**INSTRUCTIONS FOR THE TASK:** Return the lines of the data below exactly. Start at the first and end with the line containing "[xanderyzwich][] | [mrumiker][] | [ericwburden][] |".

---*---

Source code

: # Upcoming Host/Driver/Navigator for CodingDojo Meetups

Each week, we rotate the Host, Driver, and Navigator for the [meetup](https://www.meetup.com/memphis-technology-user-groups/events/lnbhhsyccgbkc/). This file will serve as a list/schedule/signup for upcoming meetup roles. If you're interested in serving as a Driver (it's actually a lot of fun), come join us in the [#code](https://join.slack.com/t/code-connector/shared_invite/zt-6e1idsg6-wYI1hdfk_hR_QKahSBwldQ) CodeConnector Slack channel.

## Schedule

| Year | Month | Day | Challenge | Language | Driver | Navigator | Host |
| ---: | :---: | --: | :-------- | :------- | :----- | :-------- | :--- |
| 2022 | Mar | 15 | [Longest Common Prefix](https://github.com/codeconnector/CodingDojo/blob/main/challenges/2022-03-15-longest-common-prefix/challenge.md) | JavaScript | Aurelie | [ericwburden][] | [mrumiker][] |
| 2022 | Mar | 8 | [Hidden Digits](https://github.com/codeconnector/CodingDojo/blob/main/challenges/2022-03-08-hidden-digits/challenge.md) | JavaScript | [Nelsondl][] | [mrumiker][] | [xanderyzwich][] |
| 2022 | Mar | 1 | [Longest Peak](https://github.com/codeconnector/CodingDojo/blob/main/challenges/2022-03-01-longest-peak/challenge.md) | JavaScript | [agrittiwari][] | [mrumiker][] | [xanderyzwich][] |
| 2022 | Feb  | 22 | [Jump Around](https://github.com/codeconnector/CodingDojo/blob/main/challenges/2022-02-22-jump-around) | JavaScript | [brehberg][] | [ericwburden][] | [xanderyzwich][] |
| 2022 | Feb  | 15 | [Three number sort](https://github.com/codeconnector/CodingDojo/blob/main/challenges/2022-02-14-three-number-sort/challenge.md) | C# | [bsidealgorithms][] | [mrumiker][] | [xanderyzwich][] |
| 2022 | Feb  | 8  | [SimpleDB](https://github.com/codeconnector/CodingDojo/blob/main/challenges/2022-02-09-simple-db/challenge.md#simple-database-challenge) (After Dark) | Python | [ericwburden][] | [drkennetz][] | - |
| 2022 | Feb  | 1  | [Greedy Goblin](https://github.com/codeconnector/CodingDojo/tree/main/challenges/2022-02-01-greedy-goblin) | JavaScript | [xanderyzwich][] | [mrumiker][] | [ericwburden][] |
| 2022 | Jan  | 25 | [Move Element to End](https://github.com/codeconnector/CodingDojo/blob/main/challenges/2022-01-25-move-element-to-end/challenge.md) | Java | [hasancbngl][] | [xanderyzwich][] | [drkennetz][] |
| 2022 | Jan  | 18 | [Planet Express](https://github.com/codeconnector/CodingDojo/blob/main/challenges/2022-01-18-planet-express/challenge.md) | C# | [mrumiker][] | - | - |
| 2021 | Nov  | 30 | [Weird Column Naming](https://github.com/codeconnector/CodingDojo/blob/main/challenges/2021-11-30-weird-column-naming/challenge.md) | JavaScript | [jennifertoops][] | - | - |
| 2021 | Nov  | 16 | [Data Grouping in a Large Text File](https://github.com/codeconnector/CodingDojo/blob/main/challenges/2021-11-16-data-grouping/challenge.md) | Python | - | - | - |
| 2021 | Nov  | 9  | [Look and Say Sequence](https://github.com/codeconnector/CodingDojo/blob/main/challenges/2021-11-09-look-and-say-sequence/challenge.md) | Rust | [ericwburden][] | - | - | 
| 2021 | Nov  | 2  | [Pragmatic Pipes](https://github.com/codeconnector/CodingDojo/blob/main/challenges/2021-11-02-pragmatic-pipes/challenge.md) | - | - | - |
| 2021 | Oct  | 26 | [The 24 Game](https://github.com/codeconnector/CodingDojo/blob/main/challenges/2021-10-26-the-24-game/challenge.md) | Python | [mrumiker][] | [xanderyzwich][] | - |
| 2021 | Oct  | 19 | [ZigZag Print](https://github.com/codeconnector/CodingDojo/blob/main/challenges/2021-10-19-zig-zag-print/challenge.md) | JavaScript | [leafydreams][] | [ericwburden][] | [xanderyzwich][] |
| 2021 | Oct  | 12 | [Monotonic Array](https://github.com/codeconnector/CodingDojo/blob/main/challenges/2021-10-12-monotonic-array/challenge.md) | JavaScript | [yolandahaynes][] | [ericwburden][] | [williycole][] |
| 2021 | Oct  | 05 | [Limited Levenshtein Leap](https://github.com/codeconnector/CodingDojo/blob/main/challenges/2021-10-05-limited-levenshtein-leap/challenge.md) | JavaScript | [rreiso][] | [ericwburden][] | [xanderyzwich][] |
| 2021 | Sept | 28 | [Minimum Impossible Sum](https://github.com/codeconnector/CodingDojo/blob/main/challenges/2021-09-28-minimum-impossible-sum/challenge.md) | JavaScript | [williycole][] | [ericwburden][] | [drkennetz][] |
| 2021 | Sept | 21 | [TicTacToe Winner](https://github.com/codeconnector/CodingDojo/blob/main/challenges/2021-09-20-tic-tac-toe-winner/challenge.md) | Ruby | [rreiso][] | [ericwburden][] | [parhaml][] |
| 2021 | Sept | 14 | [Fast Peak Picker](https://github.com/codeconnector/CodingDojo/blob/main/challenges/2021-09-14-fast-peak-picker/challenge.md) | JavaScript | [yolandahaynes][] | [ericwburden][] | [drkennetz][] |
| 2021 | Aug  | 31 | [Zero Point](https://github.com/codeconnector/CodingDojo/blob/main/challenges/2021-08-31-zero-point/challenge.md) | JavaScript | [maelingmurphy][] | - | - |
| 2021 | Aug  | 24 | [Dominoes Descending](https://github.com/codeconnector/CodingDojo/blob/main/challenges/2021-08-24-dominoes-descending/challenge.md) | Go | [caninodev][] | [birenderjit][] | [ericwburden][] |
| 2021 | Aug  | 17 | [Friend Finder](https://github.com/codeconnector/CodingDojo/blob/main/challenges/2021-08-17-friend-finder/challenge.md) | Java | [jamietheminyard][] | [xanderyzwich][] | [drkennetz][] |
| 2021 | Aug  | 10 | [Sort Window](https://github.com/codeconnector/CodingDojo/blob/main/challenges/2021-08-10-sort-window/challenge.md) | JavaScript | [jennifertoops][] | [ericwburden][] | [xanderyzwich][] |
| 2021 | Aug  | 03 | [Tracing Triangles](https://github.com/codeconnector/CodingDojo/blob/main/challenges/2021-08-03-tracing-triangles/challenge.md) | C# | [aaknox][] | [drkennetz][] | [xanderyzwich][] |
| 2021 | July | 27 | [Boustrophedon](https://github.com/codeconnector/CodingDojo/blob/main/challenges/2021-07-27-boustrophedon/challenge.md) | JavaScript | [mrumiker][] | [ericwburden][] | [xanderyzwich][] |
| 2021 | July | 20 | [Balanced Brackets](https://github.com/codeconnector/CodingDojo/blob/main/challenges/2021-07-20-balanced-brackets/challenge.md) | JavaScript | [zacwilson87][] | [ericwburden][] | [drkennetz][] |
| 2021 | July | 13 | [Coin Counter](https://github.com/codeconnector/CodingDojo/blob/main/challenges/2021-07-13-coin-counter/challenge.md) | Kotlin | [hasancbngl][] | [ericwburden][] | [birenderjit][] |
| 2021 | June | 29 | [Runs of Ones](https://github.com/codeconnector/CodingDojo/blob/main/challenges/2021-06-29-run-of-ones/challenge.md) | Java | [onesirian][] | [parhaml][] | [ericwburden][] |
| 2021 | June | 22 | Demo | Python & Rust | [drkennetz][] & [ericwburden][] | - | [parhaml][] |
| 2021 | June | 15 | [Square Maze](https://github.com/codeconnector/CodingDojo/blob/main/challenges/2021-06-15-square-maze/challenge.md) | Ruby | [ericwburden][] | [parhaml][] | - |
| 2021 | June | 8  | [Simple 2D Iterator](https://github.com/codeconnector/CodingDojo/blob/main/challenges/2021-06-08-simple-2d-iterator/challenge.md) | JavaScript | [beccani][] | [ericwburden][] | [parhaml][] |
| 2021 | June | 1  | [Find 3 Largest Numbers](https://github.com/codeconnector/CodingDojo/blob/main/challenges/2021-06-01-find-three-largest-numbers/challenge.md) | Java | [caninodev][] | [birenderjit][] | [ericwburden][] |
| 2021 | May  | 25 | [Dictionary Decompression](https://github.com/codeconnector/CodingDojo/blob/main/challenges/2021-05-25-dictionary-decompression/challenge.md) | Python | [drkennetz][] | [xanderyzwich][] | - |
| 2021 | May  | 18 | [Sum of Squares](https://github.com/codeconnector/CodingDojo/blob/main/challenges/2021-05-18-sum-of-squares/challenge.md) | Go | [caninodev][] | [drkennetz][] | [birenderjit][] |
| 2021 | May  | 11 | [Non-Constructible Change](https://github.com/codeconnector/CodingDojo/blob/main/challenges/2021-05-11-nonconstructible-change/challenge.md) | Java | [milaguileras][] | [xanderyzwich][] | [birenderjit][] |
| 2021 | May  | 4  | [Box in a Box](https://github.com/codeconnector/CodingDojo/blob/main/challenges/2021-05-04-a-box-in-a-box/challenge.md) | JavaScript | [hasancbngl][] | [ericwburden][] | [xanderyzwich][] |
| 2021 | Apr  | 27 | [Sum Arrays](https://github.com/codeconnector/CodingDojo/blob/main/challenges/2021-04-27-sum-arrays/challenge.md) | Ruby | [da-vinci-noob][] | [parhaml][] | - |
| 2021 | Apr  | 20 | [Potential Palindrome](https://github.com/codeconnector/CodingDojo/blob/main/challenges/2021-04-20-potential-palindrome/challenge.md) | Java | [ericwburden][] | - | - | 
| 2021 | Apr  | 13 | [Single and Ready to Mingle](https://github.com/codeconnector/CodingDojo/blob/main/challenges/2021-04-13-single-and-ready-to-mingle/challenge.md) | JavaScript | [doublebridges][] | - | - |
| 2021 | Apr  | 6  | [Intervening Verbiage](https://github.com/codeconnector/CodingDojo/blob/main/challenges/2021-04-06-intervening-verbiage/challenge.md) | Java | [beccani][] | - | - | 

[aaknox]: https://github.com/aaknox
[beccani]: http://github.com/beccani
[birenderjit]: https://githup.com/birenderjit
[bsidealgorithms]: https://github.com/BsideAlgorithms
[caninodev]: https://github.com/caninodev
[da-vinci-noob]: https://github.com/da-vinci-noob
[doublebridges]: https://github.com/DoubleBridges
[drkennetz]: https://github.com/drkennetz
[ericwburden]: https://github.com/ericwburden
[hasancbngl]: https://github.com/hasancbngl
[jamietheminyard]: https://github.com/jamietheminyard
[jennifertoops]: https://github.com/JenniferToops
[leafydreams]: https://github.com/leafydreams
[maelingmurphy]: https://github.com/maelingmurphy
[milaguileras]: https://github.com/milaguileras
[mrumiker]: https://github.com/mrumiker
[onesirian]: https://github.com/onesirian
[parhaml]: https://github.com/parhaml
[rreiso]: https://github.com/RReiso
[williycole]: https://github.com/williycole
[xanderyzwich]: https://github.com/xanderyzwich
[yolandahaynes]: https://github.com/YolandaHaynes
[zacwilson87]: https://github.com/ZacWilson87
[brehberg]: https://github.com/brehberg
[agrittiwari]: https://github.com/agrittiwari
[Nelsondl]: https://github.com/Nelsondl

---*---

**YOUR RESPONSE:**
Source code

: # Upcoming Host/Driver/Navigator for CodingDojo Meetups

Each week, we rotate the Host, Driver, and Navigator for the [meetup](https://www.meetup.com/memphis-technology-user-groups/events/lnbhhsyccgbkc/). This file will serve as a list/schedule/signup for upcoming meetup roles. If you're interested in serving as a Driver (it's actually a lot of fun), come join us in the [#code](https://join.slack.com/t/code-connector/shared_invite/zt-6e1idsg6-wYI1hdfk_hR_QKahSBwldQ) CodeConnector Slack channel.

## Schedule

| Year | Month | Day | Challenge | Language | Driver | Navigator | Host |
| ---: | :---: | --: | :-------- | :------- | :----- | :-------- | :--- |
| 2022 | Mar | 15 | [Longest Common Prefix](https://github.com/codeconnector/CodingDojo/blob/main/challenges/2022-03-15-longest-common-prefix/challenge.md) | JavaScript | Aurelie | [ericwburden][] | [mrumiker][] |
| 2022 | Mar | 8 | [Hidden Digits](https://github.com/codeconnector/CodingDojo/blob/main/challenges/2022-03-08-hidden-digits/challenge.md) | JavaScript | [Nelsondl][] | [mrumiker][] | [xanderyzwich][] |
| 2022 | Mar | 1 | [Longest Peak](https://github.com/codeconnector/CodingDojo/blob/main/challenges/2022-03-01-longest-peak/challenge.md) | JavaScript | [agrittiwari][] | [mrumiker][] | [xanderyzwich][] |
| 2022 | Feb  | 22 | [Jump Around](https://github.com/codeconnector/CodingDojo/blob/main/challenges/2022-02-22-jump-around) | JavaScript | [brehberg][] | [ericwburden][] | [xanderyzwich][] |
| 2022 | Feb  | 15 | [Three number sort](https://github.com/codeconnector/CodingDojo/blob/main/challenges/2022-02-14-three-number-sort/challenge.md) | C# | [bsidealgorithms][] | [mrumiker][] | [xanderyzwich][] |
| 2022 | Feb  | 8  | [SimpleDB](https://github.com/codeconnector/CodingDojo/blob/main/challenges/2022-02-09-simple-db/challenge.md#simple-database-challenge) (After Dark) | Python | [ericwburden][] | [drkennetz][] | - |
| 2022 | Feb  | 1  | [Greedy Goblin](https://github.com/codeconnector/CodingDojo/tree/main/challenges/2022-02-01-greedy-goblin) | JavaScript | [xanderyzwich][] | [mrumiker][] | [ericwburden][] |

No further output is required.